_TASK MATERIAL_
== == ==

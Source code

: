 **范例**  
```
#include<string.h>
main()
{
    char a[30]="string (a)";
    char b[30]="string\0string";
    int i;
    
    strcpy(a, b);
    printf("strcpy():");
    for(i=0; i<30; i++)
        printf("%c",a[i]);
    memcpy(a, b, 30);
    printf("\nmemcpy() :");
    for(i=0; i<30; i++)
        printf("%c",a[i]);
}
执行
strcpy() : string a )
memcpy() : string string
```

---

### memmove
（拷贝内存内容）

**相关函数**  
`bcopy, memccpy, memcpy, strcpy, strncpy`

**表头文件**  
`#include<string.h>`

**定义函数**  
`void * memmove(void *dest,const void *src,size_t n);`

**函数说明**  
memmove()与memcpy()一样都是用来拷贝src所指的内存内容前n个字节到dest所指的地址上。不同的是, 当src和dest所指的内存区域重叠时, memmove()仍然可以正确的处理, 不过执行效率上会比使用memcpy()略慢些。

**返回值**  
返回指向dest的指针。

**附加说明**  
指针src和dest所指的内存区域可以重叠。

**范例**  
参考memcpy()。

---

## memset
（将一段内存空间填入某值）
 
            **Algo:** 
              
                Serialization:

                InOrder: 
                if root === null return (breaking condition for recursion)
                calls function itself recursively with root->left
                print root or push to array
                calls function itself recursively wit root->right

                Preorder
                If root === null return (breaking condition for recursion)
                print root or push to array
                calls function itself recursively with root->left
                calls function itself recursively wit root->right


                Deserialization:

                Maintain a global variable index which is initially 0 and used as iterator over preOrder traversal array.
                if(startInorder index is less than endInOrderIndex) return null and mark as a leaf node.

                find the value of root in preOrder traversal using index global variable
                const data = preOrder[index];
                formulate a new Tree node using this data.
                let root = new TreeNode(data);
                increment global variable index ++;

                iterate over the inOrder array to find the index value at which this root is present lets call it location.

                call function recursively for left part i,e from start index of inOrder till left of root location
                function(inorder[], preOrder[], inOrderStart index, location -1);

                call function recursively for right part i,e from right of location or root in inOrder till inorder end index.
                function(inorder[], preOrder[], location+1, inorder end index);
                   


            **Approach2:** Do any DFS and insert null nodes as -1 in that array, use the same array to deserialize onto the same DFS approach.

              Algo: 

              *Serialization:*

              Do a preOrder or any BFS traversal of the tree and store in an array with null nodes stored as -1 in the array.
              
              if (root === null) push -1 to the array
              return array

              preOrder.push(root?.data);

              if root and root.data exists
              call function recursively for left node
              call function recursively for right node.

== == ==

_WHAT YOU SHOULD DO_
Using the material above, find each line that holds "breaking" and copy that line.

_TASK ANSWER_
                if root === null return (breaking condition for recursion)
                If root === null return (breaking condition for recursion)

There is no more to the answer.